W wieku XVI i XVII zdarzało się, że pokarmy święcono poza przestrzenią kościelną. Pleban zjawiał się u bogatych właścicieli ziemskich i tam zwoływano chłopów, którzy rankiem, przed tym domem, się zbierali i przygotowywali kosze z pokarmami do święcenia i tam się to odbywało.
Później mogło to się odbywać w domach zamożnych chłopów, a także pod krzyżem czy w kaplicy. Ponieważ księżom ten zwyczaj niezbyt się podobał, pod koniec XVIII i na początku XIX wieku zalecano już, aby to się odbywało w przestrzeni cmentarza przy kościele, czyli w otoczeniu kościoła, ewentualnie w kościele.
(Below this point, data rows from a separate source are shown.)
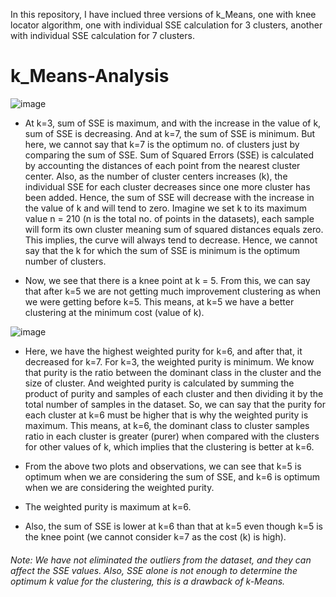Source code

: In this repository, I have inclued three versions of k_Means, one with knee locator algorithm, one with individual SSE calculation for 3 clusters, another with individual SSE calculation for 7 clusters.
# k_Means-Analysis
![image](https://user-images.githubusercontent.com/35270511/118576150-f24a7080-b755-11eb-8ef4-4a282e19c80f.png)
- At k=3, sum of SSE is maximum, and with the increase in the value of k, sum of SSE is decreasing. And at k=7, the sum of SSE is minimum. But here, we cannot say that k=7 is the optimum no. of clusters just by comparing the sum of SSE. Sum of Squared Errors (SSE) is calculated by accounting the distances of each point from the nearest cluster center. Also, as the number of cluster centers increases (k), the individual SSE for each cluster decreases since one more cluster has been added. Hence, the sum of SSE will decrease with the increase in the value of k and will tend to zero. Imagine we set k to its maximum value n = 210 (n is the total no. of points in the datasets), each sample will form its own cluster meaning sum of squared distances equals zero. This implies, the curve will always tend to decrease. Hence, we cannot say that the k for which the sum of SSE is minimum is the optimum number of clusters.

- Now, we see that there is a knee point at k = 5. From this, we can say that after k=5 we are not getting much improvement clustering as when we were getting before k=5. This means, at k=5 we have a better clustering at the minimum cost (value of k).

![image](https://user-images.githubusercontent.com/35270511/118576156-f5456100-b755-11eb-9f37-b95345674b60.png)
- Here, we have the highest weighted purity for k=6, and after that, it decreased for k=7. For k=3, the weighted purity is minimum. We know that purity is the ratio between the dominant class in the cluster and the size of cluster. And weighted purity is calculated by summing the product of purity and samples of each cluster and then dividing it by the total number of samples in the dataset. So, we can say that the purity for each cluster at k=6 must be higher that is why the weighted purity is maximum. This means, at k=6, the dominant class to cluster samples ratio in each cluster is greater (purer) when compared with the clusters for other values of k, which implies that the clustering is better at k=6.

- From the above two plots and observations, we can see that k=5 is optimum when we are considering the sum of SSE, and k=6 is optimum when we are considering the weighted purity. 
- The weighted purity is maximum at k=6. 
- Also, the sum of SSE is lower at k=6 than that at k=5 even though k=5 is the knee point (we cannot consider k=7 as the cost (k) is high).
###### Note: We have not eliminated the outliers from the dataset, and they can affect the SSE values. Also, SSE alone is not enough to determine the optimum k value for the clustering, this is a drawback of k-Means.

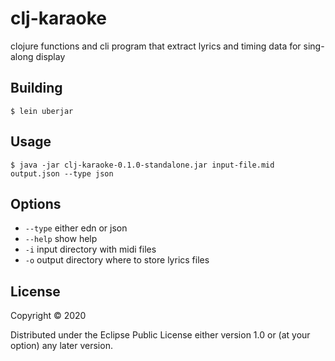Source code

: # clj-karaoke

clojure functions and cli program that extract lyrics and timing data for sing-along display 
## Building

    $ lein uberjar 

## Usage


    $ java -jar clj-karaoke-0.1.0-standalone.jar input-file.mid output.json --type json

## Options

- `--type` either edn or json 
- `--help` show help
- `-i` input directory with midi files 
- `-o` output directory where to store lyrics files 

## License

Copyright © 2020 

Distributed under the Eclipse Public License either version 1.0 or (at
your option) any later version.
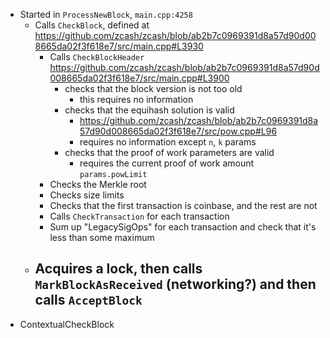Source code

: - Started in `ProcessNewBlock`, `main.cpp:4258`
    - Calls `CheckBlock`, defined at  https://github.com/zcash/zcash/blob/ab2b7c0969391d8a57d90d008665da02f3f618e7/src/main.cpp#L3930
        - Calls `CheckBlockHeader` https://github.com/zcash/zcash/blob/ab2b7c0969391d8a57d90d008665da02f3f618e7/src/main.cpp#L3900
            - checks that the block version is not too old
                - this requires no information
            - checks that the equihash solution is valid
                - https://github.com/zcash/zcash/blob/ab2b7c0969391d8a57d90d008665da02f3f618e7/src/pow.cpp#L96
                - requires no information except `n`, `k` params
            - checks that the proof of work parameters are valid
                - requires the current proof of work amount `params.powLimit`
        - Checks the Merkle root
        - Checks size limits
        - Checks that the first transaction is coinbase, and the rest are not
        - Calls `CheckTransaction` for each transaction
        - Sum up "LegacySigOps" for each transaction and check that it's less than some maximum
    - Acquires a lock, then calls `MarkBlockAsReceived` (networking?) and then calls `AcceptBlock`
        - 
- ContextualCheckBlock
Chłopi, kiedy przenosili Dary Boże do poświęcenia, rozkładali je na specjalnych płachtach przed gankiem. Płachta to było świąteczne płótno bielone. Na niej, albo wykładano te wszystkie pokarmy, albo kładziono na niej koszyk i ksiądz dokonywał święcenia. To był duży kosz, w którym znajdowało się to, co związane jest z naszą kulturą, bo na Zachodzie wyglądało inaczej. Tam się zdarzały miód, mleko i olej. U nas natomiast był chleb, mięso, kołacze z serem, chrzan, pieprz, a także duża ilość jaj. To wszystko poświęcone czekało do śniadania Wielkanocnego, które rozpoczynało się od podzielenia się jajem.